Exercise aim.
Write out the stretch of lines below that begins at the line with "a deux traitement" and ends at the line with "Books: Managed book", including both, exactly as given and nothing more.

Extracted records:
+===+

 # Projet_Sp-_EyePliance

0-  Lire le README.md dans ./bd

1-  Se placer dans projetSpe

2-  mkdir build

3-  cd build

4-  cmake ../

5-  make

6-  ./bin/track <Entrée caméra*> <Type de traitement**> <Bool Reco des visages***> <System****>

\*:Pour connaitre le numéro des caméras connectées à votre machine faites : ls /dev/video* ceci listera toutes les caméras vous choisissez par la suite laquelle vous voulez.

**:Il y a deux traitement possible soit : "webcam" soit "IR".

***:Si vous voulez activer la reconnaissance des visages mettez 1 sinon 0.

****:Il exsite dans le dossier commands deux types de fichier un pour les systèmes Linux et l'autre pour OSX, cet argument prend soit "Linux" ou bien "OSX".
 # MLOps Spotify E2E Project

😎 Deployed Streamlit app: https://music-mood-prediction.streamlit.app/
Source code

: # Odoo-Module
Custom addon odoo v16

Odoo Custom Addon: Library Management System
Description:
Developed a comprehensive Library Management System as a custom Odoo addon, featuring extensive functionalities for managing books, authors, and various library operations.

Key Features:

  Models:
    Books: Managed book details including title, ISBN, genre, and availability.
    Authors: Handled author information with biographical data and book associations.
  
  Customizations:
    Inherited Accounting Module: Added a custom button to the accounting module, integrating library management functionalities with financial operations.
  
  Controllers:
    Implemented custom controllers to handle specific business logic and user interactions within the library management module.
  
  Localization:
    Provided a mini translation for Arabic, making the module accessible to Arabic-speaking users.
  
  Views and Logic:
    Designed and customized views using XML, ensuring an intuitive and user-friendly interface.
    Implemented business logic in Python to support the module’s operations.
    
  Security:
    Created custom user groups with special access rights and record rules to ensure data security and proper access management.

+===+

Answer box.
**:Il y a deux traitement possible soit : "webcam" soit "IR".

***:Si vous voulez activer la reconnaissance des visages mettez 1 sinon 0.

****:Il exsite dans le dossier commands deux types de fichier un pour les systèmes Linux et l'autre pour OSX, cet argument prend soit "Linux" ou bien "OSX".
 # MLOps Spotify E2E Project

😎 Deployed Streamlit app: https://music-mood-prediction.streamlit.app/
Source code

: # Odoo-Module
Custom addon odoo v16

Odoo Custom Addon: Library Management System
Description:
Developed a comprehensive Library Management System as a custom Odoo addon, featuring extensive functionalities for managing books, authors, and various library operations.

Key Features:

  Models:
    Books: Managed book details including title, ISBN, genre, and availability.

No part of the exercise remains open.